Interior Design April 2019
Clicks into Bricks, Online retailer By brings its edgy attitude to a Shanghai store by Spacemen
Millennials may prefer online shopping. “With the rise of giants like Alibaba, Taobao, and WeChat, a lot of retailers in China are converting to e-commerce,” architect Edward Tan concedes. But there’s a concurrent movement toward brick-and-mortar establishments, he adds: “Some online retailers are doing the exact opposite by building large experience stores. Customers go off-line to explore activation spaces that are fun, further boosting brand awareness.”
When a mutual friend introduced Tan to fashion aficionado Warren Wang, an engineer turned private investor, Wang already had a good thing going. His online store, By, was well-known as a pioneer for bringing avant-garde labels that include Neil Barrett and Rick Owens to China’s booming e-commerce arena. To seal the deal, Wang hired Spacemen, Tan’s firm, to design a Shanghai store for By that would also carry the handbags and watches sold online at sister site Moore.
“As an in-store visual merchandizer, Warren is eccentric—I think that also shows in the way he runs the brand,” Tan says. “He never actually gave us an official brief. We had to scribble down notes and bits of his ideas during every meeting. One day, it would be an exhibition platform with limited-edition furniture pieces. The next meeting, he would want to collaborate with independent labels for a private fashion show. Part of our job was to help him narrow things down while coming up with a concept that worked for all scenarios.”
Another challenge was By’s location, an underground space at Soho Fuxing, a dining-oriented shopping mall. “A pair of escalators completely hides the entrance to By. If you don’t go looking for it, you won’t be able to spot it—which, in fact, attracted our client, as he didn’t see By as a conventional retail store,” Tan notes. “Also, a lot of the mall’s mechanicals run through the space. The exposed pipes and ductwork near the back left just 7-plus feet for headroom, and we found water leakage. Then there’s a massive 4-foot-high concrete block that runs the length of the back. We converted that into tiered seating that doubles as display.”
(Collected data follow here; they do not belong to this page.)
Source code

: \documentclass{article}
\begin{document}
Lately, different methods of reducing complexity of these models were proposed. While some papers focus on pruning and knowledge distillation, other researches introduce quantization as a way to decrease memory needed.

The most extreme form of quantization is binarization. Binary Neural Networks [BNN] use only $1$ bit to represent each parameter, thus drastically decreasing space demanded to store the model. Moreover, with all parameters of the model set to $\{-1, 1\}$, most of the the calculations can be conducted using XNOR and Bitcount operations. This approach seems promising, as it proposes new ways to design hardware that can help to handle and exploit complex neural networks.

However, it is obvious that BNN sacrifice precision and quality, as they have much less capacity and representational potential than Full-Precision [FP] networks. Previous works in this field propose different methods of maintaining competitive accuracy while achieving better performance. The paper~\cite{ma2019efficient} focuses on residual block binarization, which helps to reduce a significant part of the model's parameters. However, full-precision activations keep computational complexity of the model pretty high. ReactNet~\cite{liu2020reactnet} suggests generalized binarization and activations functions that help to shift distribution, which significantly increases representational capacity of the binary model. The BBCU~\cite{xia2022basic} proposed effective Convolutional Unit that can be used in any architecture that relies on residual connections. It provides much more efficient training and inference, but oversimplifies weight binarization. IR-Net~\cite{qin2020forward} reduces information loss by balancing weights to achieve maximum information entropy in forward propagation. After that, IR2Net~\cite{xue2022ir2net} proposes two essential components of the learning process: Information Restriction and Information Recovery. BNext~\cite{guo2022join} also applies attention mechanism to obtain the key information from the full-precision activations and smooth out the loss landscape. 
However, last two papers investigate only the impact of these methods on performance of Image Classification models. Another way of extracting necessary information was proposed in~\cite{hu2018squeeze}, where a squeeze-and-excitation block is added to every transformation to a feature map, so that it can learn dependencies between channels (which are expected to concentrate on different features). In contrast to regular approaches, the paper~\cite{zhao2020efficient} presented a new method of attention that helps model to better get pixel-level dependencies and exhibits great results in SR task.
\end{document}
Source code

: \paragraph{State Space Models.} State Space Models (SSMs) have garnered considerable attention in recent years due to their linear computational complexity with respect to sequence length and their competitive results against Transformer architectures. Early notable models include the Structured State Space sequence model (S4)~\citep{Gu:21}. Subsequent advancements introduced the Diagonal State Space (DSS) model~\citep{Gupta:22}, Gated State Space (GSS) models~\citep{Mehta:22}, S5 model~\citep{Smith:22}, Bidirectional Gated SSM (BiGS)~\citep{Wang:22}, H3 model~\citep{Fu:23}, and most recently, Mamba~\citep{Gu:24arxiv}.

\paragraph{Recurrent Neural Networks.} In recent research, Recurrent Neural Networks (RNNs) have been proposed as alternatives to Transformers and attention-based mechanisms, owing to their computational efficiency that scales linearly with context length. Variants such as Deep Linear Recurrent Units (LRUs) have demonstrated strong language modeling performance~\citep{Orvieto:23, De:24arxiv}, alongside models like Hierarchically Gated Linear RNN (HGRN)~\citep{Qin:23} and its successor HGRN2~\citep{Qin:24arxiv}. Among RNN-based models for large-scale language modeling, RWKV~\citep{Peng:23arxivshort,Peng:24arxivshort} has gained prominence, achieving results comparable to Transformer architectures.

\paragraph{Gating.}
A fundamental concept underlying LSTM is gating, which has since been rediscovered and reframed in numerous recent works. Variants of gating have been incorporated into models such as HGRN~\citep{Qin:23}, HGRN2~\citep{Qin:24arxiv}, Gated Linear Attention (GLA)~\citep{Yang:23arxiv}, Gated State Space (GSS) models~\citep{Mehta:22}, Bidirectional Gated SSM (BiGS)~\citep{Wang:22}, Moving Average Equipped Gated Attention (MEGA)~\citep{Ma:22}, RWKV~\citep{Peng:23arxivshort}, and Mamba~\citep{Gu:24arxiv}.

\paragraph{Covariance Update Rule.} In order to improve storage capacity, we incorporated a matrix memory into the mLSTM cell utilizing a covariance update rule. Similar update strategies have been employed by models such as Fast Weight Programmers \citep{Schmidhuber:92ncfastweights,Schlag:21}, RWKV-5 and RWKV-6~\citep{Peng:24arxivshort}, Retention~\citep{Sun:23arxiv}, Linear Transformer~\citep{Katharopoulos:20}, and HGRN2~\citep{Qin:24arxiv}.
Despite all the negatives, both Tan and Wang saw the potential for a retail experiment. “We felt that the height change and the oddly shaped layout could be something fun,” Tan says. With almost 8,800 square feet to play with, he programmed the front of the sales floor as a cluster of triangular display islands, each surrounding a structural column.
The angled sides of these islands are mirror polished. “Customers glimpse the products reflected and are curious to meander deeper in to get a closer look,” he explains. The islands have triangle-patterned flooring in six different types of marble, while overhead light filters through a stretched ceiling system, likewise triangular.